((

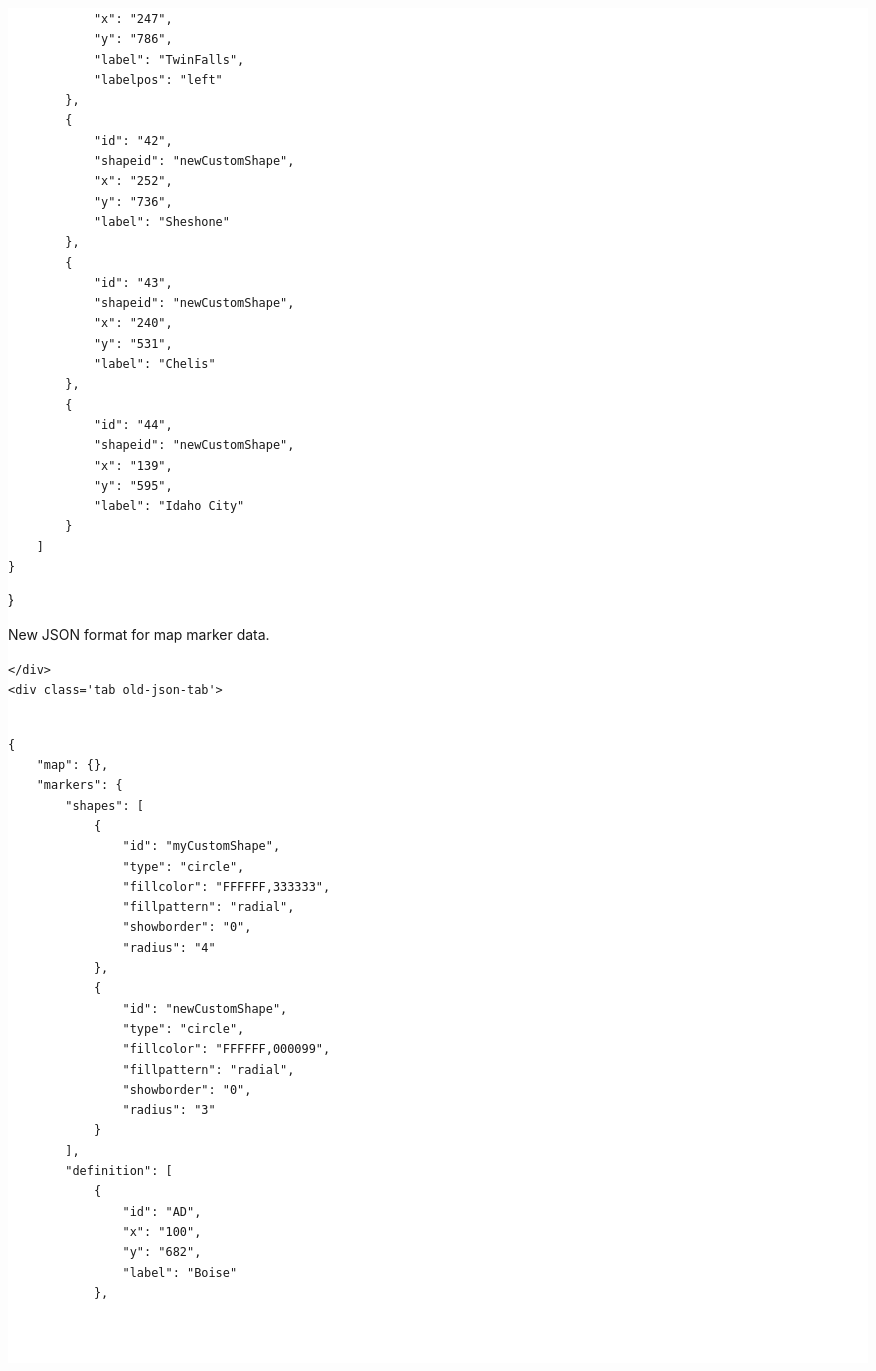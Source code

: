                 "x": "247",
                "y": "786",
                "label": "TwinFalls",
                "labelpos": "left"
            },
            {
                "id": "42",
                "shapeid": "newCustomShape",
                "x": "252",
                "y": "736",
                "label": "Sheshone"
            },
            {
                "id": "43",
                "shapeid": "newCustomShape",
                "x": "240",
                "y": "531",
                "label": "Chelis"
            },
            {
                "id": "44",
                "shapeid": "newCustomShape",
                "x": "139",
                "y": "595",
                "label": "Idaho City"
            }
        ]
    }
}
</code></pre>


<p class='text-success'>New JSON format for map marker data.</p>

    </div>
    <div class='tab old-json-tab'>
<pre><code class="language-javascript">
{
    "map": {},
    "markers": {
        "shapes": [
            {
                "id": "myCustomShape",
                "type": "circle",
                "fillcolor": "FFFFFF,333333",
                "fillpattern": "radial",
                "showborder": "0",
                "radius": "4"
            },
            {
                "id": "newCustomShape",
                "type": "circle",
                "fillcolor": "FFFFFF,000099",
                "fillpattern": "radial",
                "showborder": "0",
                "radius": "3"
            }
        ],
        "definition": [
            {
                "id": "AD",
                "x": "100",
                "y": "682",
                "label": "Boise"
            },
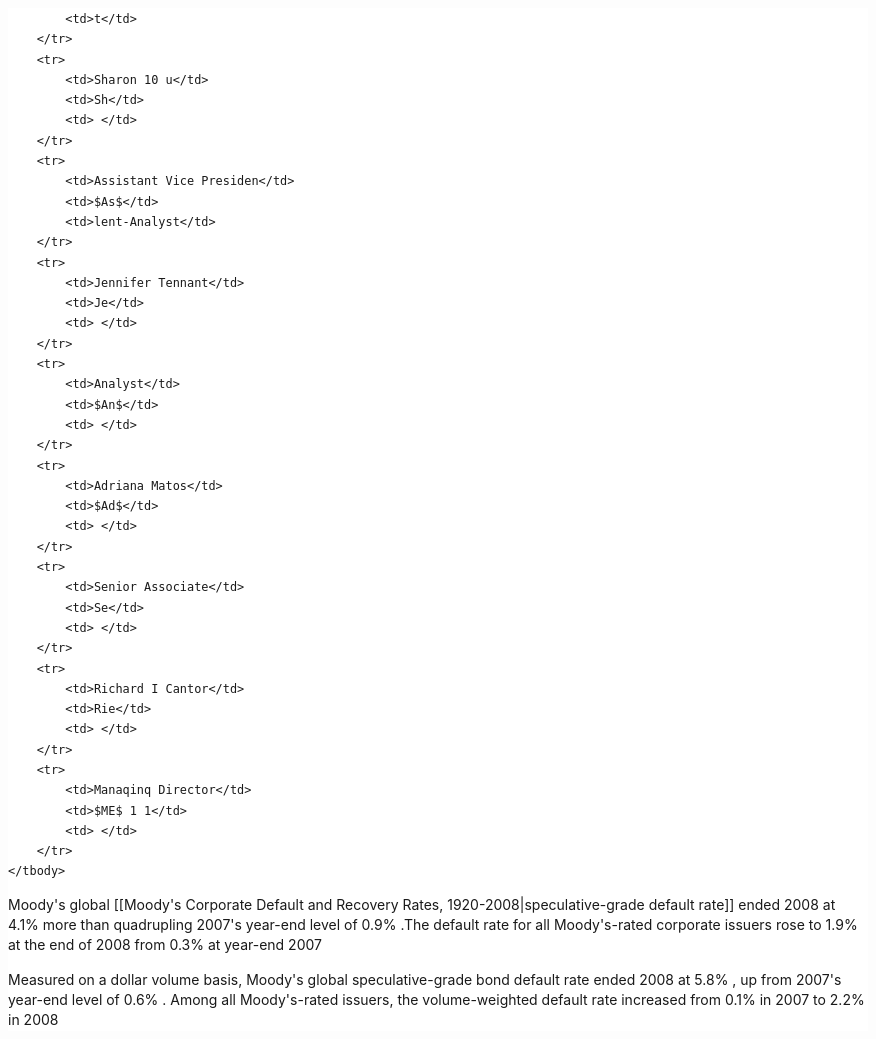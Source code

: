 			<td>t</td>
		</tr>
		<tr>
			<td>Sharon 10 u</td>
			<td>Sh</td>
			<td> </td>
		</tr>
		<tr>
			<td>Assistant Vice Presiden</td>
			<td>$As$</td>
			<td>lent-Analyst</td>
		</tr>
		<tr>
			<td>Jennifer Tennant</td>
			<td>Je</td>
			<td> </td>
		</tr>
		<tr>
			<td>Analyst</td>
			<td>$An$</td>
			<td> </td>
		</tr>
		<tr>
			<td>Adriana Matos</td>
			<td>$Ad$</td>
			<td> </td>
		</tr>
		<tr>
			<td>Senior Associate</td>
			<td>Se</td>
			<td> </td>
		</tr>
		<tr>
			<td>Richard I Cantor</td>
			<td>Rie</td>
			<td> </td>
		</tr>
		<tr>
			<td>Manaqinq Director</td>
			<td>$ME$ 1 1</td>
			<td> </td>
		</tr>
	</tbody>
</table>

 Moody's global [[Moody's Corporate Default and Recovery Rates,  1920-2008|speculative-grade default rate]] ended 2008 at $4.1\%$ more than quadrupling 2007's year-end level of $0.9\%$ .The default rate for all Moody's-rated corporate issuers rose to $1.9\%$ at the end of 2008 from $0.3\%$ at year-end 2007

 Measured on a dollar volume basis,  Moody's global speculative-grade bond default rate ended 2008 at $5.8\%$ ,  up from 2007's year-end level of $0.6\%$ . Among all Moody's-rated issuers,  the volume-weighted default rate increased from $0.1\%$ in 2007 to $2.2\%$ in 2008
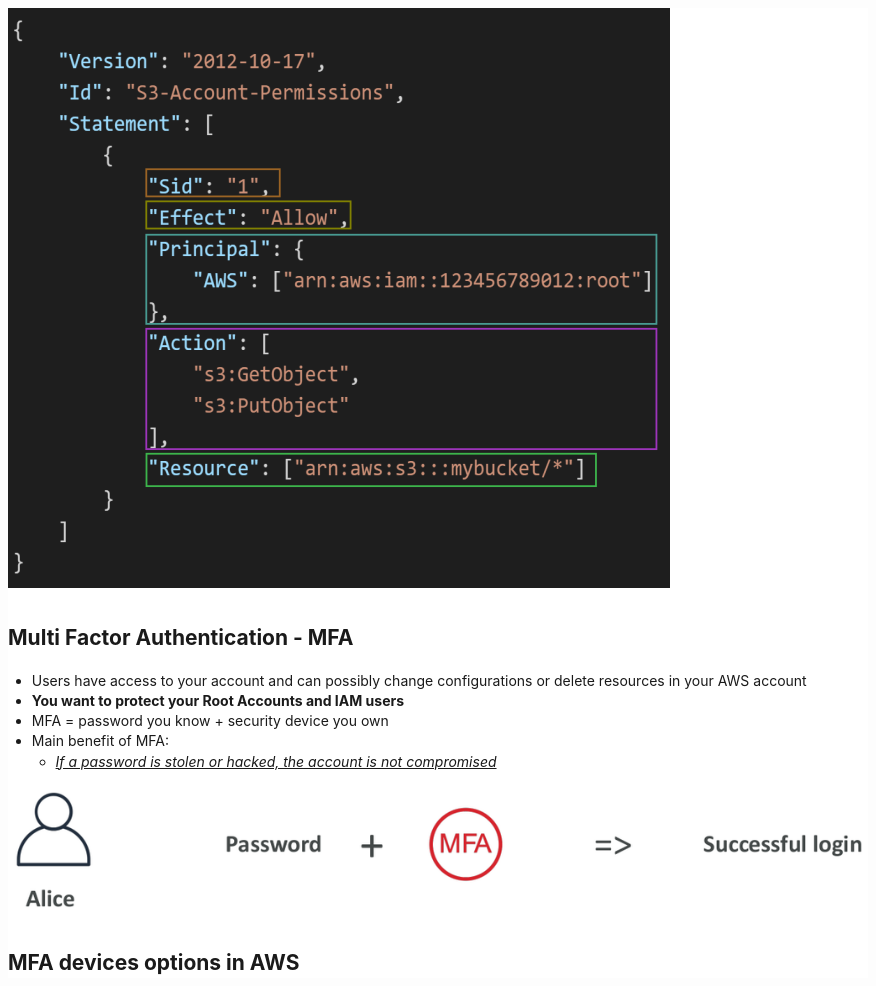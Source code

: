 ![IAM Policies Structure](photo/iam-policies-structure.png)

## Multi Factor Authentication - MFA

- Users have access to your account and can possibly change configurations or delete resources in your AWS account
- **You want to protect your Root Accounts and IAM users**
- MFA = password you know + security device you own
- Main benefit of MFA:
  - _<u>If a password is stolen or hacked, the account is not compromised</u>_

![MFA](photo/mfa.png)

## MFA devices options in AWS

))

§ Description of the task
Starting with the line that holds "<td>Senior Associate</td>", retype each line through the last one in the listing above, exactly as written. Do not copy any pictures.

§ Task result
			<td>Senior Associate</td>
			<td>Se</td>
			<td> </td>
		</tr>
		<tr>
			<td>Richard I Cantor</td>
			<td>Rie</td>
			<td> </td>
		</tr>
		<tr>
			<td>Manaqinq Director</td>
			<td>$ME$ 1 1</td>
			<td> </td>
		</tr>
	</tbody>
</table>

 Moody's global [[Moody's Corporate Default and Recovery Rates,  1920-2008|speculative-grade default rate]] ended 2008 at $4.1\%$ more than quadrupling 2007's year-end level of $0.9\%$ .The default rate for all Moody's-rated corporate issuers rose to $1.9\%$ at the end of 2008 from $0.3\%$ at year-end 2007

 Measured on a dollar volume basis,  Moody's global speculative-grade bond default rate ended 2008 at $5.8\%$ ,  up from 2007's year-end level of $0.6\%$ . Among all Moody's-rated issuers,  the volume-weighted default rate increased from $0.1\%$ in 2007 to $2.2\%$ in 2008
Source code

: ![IAM Policies Structure](photo/iam-policies-structure.png)

## Multi Factor Authentication - MFA

- Users have access to your account and can possibly change configurations or delete resources in your AWS account
- **You want to protect your Root Accounts and IAM users**
- MFA = password you know + security device you own
- Main benefit of MFA:
  - _<u>If a password is stolen or hacked, the account is not compromised</u>_

![MFA](photo/mfa.png)

## MFA devices options in AWS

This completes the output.